_Instructions for the task_:
Write out, unaltered, each line from the top of the records below down to the line where "# React Plain" appears, that line included.

Plain-text document sources:
----------------------------------------

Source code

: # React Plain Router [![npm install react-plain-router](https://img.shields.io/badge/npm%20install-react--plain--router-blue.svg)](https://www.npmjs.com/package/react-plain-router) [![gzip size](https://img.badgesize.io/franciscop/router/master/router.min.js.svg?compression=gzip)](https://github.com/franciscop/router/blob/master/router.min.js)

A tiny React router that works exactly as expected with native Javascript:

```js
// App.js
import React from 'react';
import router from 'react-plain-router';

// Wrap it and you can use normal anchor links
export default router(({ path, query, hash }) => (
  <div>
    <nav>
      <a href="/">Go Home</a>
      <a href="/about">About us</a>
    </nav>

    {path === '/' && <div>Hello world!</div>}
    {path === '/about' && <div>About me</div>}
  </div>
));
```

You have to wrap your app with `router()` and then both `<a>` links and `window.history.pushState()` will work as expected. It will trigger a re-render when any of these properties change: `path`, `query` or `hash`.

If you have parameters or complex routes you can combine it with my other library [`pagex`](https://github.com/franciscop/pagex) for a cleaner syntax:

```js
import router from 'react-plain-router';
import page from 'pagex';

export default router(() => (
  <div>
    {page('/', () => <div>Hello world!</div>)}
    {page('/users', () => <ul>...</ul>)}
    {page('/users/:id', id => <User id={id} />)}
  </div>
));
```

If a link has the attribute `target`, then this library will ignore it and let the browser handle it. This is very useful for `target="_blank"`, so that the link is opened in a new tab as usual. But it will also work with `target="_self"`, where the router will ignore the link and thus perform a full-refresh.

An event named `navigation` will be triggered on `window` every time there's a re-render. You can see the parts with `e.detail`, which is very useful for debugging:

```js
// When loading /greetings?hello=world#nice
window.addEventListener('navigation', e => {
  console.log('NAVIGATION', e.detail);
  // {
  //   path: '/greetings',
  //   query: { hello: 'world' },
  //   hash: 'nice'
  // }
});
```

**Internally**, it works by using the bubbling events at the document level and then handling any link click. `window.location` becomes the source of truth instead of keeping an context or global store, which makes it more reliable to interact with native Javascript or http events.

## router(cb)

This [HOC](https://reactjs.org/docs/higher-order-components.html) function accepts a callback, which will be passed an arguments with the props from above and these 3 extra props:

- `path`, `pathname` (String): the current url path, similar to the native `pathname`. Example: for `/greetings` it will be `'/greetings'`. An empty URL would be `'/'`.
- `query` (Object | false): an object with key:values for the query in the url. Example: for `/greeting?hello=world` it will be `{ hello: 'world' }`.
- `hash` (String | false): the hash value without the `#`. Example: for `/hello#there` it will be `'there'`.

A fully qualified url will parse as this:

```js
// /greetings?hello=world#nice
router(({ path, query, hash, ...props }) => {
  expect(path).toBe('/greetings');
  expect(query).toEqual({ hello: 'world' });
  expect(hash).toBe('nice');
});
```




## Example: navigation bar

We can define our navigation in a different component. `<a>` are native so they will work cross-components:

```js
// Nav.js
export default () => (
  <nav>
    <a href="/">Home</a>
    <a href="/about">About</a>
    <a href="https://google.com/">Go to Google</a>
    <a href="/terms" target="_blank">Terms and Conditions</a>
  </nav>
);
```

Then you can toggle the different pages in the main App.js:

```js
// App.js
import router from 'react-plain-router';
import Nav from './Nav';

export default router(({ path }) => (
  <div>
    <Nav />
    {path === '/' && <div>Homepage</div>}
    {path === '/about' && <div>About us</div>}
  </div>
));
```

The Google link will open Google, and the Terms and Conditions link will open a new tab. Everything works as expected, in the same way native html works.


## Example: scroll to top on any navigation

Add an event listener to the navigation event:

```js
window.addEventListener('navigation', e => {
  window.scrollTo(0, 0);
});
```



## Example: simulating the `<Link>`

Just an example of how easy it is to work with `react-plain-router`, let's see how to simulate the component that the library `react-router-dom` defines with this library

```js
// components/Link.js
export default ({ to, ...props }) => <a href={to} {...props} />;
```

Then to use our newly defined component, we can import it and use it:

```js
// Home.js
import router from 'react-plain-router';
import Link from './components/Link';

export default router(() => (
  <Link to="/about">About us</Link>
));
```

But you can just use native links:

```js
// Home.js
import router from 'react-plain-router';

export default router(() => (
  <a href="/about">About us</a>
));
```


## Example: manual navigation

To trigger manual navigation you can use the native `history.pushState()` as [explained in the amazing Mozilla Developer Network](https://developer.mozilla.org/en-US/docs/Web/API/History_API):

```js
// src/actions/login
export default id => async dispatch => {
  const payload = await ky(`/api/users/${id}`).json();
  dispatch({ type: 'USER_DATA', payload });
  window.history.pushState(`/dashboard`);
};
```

----------------------------------------

_Reply to the exercise_:
Source code

: # React Plain Router [![npm install react-plain-router](https://img.shields.io/badge/npm%20install-react--plain--router-blue.svg)](https://www.npmjs.com/package/react-plain-router) [![gzip size](https://img.badgesize.io/franciscop/router/master/router.min.js.svg?compression=gzip)](https://github.com/franciscop/router/blob/master/router.min.js)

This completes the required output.